The outstanding leader of the 1831 Christmas slave revolt, often referred to as the ‘Baptist War’ because of the denomination of most participants, was Deacon Samuel ‘Daddy’ Sharpe. Wesleyan missionary Henry Bleby described him as the most remarkable and intelligent slave he had ever met.
Sharpe argued that the Bible proclaimed the natural equality of men, and denied the right of whites to hold blacks in bondage. He persistently quoted the text ‘No man can serve two masters’, which became a slogan among slaves. Sharpe also read newspapers of the day, and came to believe that Britain had freed the slaves, or planned to do so. His sense of urgency was also fuelled by violently anti-abolitionist planters, who openly talked of joining the United States as a slave state, thus postponing emancipation indefinitely. Rumours even spread among slaves that whites planned to kill all black men and keep the women and children in bondage.
What Sharpe had envisaged, a century before Mahatma Gandhi and Martin Luther King, was a movement of passive resistance, a sit down strike of all the slaves in the western parishes. He hoped to force the plantation owners to pay them for their work, and thus affirm their freedom. Drivers on each estate were delegated to tell overseers returning from the three-day Christmas holidays that slaves would work no more without wages.
However if an attempt was made to force them back to the fields as slaves, they would fight for their freedom. To this end a black regiment about a 150 strong was formed, with 50 guns among them, led by Thomas Dove and Robert Gardiner. It was believed that royal troops would not fight the slaves whom the King had freed, so only the planter militia might challenge them in the field. No one was to be killed, except in self-defense. Word was spread in nightly prayer meetings, and Sharpe swore conspirators to secrecy by asking them to ‘kiss the book’.
However rumours reached the planters. Troops were sent into St James in case of trouble, and warships were anchored in the harbour. On the last night of the holidays December 27, the occupants of Kensington Great House fled to Montego Bay, and the St James militia marched on the estate to ensure slaves returned to work.
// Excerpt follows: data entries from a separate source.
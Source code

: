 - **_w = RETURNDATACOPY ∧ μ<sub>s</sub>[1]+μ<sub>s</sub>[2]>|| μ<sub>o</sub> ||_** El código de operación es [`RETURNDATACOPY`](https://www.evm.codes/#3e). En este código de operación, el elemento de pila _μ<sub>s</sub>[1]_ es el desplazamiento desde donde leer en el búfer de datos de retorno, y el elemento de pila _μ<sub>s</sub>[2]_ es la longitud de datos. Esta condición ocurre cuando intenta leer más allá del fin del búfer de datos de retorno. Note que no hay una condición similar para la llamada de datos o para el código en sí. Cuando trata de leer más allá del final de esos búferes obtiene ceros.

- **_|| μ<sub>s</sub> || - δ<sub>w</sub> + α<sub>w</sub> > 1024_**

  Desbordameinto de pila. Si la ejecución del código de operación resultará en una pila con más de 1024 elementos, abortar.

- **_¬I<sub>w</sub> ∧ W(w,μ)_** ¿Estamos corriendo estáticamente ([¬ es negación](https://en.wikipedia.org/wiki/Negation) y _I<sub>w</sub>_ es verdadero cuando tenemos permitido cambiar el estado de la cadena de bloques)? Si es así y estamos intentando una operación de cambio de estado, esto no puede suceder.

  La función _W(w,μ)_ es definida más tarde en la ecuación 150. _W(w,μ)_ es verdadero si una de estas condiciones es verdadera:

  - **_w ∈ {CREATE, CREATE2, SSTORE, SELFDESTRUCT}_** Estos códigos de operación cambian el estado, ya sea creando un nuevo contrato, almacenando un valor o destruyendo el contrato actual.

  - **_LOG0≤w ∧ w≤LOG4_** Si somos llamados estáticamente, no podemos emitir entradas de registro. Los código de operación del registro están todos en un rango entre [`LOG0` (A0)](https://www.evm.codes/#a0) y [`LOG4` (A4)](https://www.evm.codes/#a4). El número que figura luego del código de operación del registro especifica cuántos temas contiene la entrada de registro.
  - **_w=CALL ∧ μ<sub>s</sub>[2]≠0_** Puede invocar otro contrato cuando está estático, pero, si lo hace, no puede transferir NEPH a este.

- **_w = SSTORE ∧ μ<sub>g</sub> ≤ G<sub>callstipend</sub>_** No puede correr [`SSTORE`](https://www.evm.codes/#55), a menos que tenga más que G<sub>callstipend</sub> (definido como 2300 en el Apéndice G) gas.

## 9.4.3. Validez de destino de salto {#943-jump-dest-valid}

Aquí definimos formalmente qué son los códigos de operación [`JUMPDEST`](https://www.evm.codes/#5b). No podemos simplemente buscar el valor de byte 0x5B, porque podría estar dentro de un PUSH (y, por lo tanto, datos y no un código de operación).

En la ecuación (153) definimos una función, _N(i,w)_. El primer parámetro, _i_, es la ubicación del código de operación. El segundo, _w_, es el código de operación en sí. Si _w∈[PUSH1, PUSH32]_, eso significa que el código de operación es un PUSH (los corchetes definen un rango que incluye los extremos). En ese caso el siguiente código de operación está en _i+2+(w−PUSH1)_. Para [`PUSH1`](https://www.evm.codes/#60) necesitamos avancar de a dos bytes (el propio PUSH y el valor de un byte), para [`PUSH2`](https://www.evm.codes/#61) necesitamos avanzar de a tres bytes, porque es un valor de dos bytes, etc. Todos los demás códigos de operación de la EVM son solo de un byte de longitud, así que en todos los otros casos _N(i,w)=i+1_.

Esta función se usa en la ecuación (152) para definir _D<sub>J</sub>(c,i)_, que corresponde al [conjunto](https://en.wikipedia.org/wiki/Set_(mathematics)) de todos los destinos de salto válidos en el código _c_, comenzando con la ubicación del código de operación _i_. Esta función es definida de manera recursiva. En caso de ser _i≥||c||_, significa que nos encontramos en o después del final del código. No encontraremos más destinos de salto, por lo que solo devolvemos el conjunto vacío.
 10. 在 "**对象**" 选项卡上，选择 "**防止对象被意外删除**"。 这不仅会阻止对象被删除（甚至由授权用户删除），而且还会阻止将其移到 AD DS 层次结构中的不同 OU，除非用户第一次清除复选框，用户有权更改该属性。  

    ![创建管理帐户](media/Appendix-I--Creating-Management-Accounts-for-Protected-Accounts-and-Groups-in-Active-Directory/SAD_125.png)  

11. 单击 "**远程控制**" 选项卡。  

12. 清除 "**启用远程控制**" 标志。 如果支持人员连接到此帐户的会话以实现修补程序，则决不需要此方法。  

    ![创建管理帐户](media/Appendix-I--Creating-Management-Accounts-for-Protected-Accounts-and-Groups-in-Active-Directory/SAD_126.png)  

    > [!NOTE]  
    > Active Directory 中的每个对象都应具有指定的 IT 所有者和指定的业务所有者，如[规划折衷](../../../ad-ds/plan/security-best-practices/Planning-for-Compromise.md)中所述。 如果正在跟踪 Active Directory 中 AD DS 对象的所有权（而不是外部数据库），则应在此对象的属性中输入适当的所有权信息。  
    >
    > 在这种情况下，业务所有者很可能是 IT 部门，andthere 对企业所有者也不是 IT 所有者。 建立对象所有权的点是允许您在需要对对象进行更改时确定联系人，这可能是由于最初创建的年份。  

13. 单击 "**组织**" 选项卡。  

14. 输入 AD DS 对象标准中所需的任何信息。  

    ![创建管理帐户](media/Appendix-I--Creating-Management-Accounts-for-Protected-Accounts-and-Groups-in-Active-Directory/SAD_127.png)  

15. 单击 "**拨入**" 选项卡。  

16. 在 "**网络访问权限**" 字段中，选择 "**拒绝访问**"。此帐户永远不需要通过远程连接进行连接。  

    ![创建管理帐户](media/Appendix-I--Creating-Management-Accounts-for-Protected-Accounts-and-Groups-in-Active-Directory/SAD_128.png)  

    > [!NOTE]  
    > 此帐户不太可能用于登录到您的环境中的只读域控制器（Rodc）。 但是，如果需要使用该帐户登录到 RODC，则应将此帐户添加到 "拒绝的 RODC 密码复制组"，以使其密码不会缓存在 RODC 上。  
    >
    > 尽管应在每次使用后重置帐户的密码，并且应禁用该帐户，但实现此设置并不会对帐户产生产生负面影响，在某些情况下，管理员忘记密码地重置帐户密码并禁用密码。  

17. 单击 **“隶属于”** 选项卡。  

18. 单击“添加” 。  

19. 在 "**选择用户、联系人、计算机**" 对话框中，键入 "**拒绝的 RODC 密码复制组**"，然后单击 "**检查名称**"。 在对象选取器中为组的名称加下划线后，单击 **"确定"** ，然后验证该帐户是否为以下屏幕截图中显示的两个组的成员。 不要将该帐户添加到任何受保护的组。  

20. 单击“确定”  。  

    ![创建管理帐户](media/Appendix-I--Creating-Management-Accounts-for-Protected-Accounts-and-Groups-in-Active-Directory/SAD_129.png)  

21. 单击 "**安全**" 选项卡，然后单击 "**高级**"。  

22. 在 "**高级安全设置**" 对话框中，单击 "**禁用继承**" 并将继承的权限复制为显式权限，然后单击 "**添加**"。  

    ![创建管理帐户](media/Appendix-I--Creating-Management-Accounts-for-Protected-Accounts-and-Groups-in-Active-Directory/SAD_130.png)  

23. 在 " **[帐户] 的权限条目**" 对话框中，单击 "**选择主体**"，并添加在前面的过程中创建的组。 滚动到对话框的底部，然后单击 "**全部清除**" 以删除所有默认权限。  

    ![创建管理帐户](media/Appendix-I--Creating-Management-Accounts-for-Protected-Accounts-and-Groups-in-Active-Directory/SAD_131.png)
The slaves reacted to the militia’s presence by setting fire to Kensington estate, which was located on the highest hill in St James. By midnight, 16 other western estates were burning, and a rebellion was on the way, led by some of Sharpe’s most trusted lieutenants.
The rebels routed the first militia that confronted them, and roamed over the countryside, destroying plantations. Terrified planters and their families fled, leaving 50,000 slaves suddenly freed and uncertain what to do. Sharpe moved among the estates, counseling and praying, but matters were now beyond his control. Martial law was declared, and the untrained and uncoordinated rebel forces were soon overwhelmed by superior military force. Armed resistance was virtually at an end by the first week of January.
Though property destruction was widespread, loss of life was very low, and even armed rebels fought only against whites who attacked them. Those offering no opposition met with no harm, and there were only two acts of violence against whites throughout. This restraint was noted by a Presbyterian missionary:
‘Had the masters when they got the upper hand been as forbearing, as tender of their slaves’ lives as their slaves had been of theirs, it would have been to their lasting honour, and to the permanent advantage of the colony’.
The civil authorities retaliated brutally. While less than 20 whites were killed in the revolt, nearly 600 slaves were executed in its aftermath. Perhaps influenced by the jailing of white missionaries like William Knibb and Thomas Burchell, Sam Sharpe gave himself up to the authorities. He admitted responsibility, cleared the missionaries of any blame, and said destruction of life and property was not part of his plan.
Even in jail he never lost his composure, praying and preaching to his fellow prisoners. On 23 May 1832 he was hanged, having told Bleby ‘I would rather die upon yonder gallows than live in slavery’. His body is said to have been removed from its original burial place to a grave beneath the pulpit of the Montego Bay Baptist church. The location of his gallows is now the Sam Sharpe Square in Montego Bay.
Although an ostensible failure, Sam Sharpe’s rebellion was the final hammer blow on the door to freedom. If moral arguments were not sufficient, the threat of more such rebellions made slavery obviously untenable. On August 29, 1833, less than two years after Sharpe’s death, the House of Commons passed the Bill to free all British Empire slaves.